To a lot of people that can be a very difficult concept. When I think about faith, I think about the confirmations I've had when I've relied on faith to see me through trials in my life, or to look at the results from relying on faith to make major decisions in my life; getting baptized into the Church of Jesus Christ of Latter-Day Saints, moving to another country, serving a full-time mission, dating someone who had fallen away from believing in God, marrying that same someone, etc. Obviously I had ideas of what would happen when I made these choices, but relying on God to see me through, and asking for guidance in doing my best to make the right/best decision for me really did help me along this path of my crazy life. No, I don't always receive an answer, and I rarely receive an answer that I want or am the most comfortable with, but THAT'S OK. I've come to learn that without these trials in our lives, without having a higher accountability for our actions, how else are we to grow and stretch and progress? I believe know that I have a loving Father in heaven who knows what's best for me, and especially when I don't understand why things happen, I must rely on that faith that I've learned about in the Book of Mormon in Ether 12:6, "And now, I, Moroni, would speak somewhat concerning these things; I would show unto the world that faith is things which are hoped for and not seen; wherefore, dispute not because ye see not, for ye receive no witness until after the trial of your faith." I have seen that. It wasn't until we suffered through the trials of losing our babies, and could do nothing more than believe in a God who loves us and our children, that we received a very distinct, very clear understanding of where our children are, and that Heavenly Father has indeed kept His promises.

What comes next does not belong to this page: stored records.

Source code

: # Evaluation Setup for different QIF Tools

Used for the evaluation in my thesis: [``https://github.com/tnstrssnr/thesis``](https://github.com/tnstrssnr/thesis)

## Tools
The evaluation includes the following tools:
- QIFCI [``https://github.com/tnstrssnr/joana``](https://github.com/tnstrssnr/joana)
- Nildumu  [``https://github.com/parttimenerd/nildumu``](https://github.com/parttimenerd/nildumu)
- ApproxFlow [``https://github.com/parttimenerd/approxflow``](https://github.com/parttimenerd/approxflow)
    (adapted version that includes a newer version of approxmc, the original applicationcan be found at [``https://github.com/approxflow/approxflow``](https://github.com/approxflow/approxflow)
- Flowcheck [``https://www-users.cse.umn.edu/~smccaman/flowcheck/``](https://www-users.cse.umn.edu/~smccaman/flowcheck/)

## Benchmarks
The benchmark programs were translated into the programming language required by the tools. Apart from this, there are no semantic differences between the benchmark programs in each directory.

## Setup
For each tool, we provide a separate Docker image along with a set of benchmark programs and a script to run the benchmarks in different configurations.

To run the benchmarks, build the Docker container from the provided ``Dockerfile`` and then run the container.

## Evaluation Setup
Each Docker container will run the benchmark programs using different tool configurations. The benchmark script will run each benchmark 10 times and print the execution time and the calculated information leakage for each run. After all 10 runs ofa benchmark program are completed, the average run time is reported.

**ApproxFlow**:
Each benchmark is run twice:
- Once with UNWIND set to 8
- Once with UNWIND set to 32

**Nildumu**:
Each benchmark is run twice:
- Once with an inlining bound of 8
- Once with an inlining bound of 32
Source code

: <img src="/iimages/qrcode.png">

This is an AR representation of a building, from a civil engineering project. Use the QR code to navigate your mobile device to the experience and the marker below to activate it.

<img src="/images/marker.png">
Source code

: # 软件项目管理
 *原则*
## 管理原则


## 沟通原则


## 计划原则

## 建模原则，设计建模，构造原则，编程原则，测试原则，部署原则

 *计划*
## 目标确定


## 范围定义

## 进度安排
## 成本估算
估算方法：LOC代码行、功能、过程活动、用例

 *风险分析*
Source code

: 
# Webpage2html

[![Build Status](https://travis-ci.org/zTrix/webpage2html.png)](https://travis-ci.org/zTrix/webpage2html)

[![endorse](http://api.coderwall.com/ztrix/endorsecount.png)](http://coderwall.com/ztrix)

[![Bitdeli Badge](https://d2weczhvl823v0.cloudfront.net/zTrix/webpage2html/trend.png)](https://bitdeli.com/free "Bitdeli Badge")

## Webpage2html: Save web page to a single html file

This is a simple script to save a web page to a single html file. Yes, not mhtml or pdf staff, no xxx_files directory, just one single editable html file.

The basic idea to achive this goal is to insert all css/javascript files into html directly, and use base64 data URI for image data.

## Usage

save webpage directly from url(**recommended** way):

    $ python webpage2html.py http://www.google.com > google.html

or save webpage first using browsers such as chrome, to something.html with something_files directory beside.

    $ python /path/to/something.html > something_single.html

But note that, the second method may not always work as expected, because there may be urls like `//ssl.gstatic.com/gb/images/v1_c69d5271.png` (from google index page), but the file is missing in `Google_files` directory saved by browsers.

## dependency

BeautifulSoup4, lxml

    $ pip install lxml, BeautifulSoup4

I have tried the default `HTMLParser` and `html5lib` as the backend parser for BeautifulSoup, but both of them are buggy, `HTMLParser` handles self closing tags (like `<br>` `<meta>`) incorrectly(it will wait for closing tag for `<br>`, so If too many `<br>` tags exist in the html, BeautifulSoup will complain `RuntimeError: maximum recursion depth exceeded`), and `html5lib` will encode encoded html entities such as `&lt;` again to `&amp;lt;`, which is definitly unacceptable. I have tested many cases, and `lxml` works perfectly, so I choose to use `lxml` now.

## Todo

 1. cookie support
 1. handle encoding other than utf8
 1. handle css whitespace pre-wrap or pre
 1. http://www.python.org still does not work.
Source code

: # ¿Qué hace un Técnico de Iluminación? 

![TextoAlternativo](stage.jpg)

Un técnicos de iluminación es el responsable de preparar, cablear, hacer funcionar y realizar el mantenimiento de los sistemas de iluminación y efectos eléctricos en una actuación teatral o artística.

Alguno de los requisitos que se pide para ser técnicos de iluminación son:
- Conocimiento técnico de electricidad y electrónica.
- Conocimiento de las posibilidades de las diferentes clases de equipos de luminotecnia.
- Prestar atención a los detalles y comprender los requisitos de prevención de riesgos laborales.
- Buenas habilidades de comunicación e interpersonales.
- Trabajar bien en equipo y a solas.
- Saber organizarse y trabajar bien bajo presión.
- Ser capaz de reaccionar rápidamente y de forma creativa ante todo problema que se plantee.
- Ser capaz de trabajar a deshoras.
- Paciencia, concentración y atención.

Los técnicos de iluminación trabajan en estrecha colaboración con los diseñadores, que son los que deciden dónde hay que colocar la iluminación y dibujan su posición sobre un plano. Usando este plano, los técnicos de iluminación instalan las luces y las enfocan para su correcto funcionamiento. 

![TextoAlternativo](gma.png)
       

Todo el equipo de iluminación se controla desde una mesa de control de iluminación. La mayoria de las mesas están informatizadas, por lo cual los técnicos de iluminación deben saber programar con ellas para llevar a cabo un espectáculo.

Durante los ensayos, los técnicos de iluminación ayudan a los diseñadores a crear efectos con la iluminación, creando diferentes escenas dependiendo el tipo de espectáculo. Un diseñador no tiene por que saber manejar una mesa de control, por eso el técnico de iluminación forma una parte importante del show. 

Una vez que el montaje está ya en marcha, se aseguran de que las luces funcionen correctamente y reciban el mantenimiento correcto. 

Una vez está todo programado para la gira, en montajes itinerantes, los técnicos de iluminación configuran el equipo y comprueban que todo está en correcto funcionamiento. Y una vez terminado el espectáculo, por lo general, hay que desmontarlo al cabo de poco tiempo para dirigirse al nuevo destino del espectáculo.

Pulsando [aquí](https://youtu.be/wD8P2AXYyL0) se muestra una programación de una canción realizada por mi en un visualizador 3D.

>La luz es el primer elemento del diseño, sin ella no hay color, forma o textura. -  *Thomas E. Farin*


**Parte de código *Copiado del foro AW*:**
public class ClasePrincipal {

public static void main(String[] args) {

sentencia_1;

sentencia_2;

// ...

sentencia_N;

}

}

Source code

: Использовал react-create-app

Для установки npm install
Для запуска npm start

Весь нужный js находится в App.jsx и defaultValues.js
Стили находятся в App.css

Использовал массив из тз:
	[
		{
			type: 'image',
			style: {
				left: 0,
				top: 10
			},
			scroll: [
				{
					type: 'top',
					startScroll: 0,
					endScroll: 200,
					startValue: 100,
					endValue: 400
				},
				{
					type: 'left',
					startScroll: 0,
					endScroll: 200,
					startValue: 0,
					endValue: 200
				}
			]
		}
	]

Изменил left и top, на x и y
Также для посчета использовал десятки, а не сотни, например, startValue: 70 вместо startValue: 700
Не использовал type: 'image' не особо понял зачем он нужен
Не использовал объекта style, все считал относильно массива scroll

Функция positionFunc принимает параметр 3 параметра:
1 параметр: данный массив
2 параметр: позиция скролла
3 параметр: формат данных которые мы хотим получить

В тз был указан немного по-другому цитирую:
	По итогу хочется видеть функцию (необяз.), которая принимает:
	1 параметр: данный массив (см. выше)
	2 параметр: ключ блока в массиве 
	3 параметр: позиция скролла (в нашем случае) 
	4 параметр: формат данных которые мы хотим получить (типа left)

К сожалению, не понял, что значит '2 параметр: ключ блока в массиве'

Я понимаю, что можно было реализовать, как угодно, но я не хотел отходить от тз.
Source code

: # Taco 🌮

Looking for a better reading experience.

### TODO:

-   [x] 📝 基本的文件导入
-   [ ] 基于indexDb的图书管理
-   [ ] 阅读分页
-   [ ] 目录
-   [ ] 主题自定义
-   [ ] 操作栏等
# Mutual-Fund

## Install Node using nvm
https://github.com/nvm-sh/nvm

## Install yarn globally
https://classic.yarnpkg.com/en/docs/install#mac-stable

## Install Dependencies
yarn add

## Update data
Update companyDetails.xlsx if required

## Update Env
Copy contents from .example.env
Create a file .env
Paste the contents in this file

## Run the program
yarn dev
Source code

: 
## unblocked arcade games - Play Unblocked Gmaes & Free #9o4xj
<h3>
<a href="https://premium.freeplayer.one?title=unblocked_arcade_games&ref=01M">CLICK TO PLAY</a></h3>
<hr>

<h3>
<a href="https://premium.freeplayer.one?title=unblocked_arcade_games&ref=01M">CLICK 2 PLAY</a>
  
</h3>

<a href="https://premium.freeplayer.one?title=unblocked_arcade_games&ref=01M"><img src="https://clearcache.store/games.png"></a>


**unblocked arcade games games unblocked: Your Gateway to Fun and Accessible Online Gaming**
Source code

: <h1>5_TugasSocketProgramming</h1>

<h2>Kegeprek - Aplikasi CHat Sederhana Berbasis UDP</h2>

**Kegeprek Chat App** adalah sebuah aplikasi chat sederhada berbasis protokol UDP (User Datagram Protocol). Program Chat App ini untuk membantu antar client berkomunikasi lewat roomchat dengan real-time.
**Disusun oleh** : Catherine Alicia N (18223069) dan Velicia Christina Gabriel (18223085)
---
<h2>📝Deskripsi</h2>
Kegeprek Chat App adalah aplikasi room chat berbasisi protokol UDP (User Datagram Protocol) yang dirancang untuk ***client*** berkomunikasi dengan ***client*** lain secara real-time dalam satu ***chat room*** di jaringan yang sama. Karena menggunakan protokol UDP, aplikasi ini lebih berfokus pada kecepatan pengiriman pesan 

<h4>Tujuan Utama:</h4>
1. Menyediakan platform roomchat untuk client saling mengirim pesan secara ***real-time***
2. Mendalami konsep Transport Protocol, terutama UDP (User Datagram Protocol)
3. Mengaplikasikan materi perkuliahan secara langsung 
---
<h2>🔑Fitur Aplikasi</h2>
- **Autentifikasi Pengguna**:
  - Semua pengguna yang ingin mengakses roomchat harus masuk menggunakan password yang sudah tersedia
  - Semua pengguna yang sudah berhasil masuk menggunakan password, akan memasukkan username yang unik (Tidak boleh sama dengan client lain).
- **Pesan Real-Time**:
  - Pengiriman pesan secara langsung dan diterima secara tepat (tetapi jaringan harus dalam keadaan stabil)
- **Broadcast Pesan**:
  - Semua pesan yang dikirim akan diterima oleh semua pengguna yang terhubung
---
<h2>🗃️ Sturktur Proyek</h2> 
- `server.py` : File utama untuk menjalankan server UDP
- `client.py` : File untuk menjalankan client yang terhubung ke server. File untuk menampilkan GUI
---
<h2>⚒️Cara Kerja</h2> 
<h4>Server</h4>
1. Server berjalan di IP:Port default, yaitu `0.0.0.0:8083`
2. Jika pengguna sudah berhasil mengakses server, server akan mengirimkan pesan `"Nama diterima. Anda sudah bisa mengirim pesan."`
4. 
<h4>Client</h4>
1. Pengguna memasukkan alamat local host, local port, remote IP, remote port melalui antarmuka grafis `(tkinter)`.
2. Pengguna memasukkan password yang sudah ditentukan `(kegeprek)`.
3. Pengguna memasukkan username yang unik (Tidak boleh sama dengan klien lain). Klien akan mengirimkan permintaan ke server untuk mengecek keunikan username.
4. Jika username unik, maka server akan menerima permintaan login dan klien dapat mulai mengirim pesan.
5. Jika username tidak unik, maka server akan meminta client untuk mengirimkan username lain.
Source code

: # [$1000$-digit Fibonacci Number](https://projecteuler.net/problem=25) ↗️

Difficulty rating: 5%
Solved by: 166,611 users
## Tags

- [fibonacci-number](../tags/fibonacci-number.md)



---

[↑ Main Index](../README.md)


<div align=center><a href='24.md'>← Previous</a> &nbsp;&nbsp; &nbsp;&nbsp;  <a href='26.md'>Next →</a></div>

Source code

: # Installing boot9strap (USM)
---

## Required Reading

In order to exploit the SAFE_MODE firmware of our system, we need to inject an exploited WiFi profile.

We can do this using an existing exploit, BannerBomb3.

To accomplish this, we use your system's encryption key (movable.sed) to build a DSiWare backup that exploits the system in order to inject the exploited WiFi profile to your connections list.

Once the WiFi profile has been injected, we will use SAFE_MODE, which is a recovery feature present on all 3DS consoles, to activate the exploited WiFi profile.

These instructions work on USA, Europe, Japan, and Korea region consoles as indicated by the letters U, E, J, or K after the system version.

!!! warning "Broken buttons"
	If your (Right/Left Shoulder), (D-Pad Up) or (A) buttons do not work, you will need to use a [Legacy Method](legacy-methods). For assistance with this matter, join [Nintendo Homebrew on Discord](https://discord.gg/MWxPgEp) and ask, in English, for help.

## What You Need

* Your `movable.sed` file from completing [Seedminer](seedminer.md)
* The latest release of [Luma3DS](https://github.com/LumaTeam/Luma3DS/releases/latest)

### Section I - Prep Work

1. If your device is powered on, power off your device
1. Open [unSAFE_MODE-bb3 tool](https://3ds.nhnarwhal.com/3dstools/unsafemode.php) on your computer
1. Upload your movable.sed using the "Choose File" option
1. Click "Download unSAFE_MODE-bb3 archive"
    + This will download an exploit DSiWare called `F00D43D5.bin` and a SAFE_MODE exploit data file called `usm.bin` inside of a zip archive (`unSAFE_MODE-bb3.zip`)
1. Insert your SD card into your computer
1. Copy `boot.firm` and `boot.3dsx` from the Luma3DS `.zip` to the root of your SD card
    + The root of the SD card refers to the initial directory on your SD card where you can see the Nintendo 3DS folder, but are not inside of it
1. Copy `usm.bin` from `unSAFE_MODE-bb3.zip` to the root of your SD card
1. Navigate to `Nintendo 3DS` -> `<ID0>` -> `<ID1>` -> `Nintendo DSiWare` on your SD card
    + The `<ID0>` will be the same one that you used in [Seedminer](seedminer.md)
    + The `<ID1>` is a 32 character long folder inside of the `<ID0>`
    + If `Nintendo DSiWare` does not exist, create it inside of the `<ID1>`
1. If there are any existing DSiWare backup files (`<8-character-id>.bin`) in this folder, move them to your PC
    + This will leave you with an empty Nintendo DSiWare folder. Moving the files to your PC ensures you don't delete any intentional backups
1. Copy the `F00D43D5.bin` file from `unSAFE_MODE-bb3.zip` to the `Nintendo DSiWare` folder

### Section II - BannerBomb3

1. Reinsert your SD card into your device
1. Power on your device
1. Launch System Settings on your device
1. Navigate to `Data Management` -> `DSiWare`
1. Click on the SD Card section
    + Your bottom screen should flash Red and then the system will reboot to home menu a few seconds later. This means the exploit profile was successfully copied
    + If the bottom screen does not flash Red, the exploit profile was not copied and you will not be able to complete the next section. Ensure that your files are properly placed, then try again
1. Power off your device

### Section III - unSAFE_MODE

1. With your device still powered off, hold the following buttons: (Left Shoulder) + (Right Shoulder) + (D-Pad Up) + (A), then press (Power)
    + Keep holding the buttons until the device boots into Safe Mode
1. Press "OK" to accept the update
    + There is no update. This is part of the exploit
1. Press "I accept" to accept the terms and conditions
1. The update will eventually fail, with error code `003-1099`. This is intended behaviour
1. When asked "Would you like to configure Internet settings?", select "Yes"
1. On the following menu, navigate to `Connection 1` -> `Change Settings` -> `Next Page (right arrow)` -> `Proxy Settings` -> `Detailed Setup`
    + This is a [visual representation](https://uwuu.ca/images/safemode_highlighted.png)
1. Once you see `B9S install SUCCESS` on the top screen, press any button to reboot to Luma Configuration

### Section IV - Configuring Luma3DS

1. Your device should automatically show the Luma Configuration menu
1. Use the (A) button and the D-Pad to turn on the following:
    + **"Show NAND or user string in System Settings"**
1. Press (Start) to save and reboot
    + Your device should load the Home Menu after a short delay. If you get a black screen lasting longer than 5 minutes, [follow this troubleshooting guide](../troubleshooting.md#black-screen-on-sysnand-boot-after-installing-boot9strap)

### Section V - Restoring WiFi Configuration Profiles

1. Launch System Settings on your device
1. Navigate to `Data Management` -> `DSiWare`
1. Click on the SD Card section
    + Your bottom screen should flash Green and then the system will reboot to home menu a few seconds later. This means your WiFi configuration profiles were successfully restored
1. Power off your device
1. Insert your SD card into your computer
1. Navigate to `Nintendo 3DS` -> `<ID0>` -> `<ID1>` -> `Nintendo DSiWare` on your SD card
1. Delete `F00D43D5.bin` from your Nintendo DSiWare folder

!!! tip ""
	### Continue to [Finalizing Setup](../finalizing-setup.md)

Fast forward to last week.
We had found out in December that we were expecting again. January held a lot of stressful appointments, and ultrasounds, but by the end we saw a heartbeat and believed that everything was going to be ok with this baby. Then, last Tuesday I had an ultrasound to get proper measurements of the baby, and we were told that they couldn't find the heartbeat anymore, and with some more blood work it was confirmed that our baby had died.
We were not ready for this.
We now have 5 children in heaven.
Deep breath.
This is not a club that one aspires to belong to, but one that we've been inducted into nonetheless. For us, this isn't new territory, but it's still a devastating loss. It's been almost a week and I still have not miscarried, which adds to the stress and the sadness that keeps threatening to take over my emotions. Yes, I still get sad. I am still fighting with depression. Most days I would rather lay in bed. Not just to sleep, but to avoid everything else. Having faith has not made me immune to the darkness that I have felt during difficult times, but it has allowed me to see past it, even if it's just for a moment, and get a glimpse of the eternal perspective. I also have my loving husband to support me, my 3 beautiful children who are truly helping me make it through each hour of each day, and my belief that there is something more than just this life. We are not here to suffer loss and heartache with nothing to show for it.
God knows us.
I. Know. This.
 I have felt His love and comfort. Does that mean that because I have faith, nothing horrible or tragic will happen to me or my family? Most definitely not.

"Expecting a trouble-free life because you are a good person is like expecting the bull not to charge you because you are a vegetarian."
- Jeffrey R. Holland

I know that when I have had hope in things unseen, believed that Heavenly Father would guide me, had faith that I would make it through the struggles in my life (even if that means just barely keeping my head above water most days), that I will receive knowledge line upon line. It is almost never when I want it, but it is most definitely when I need it.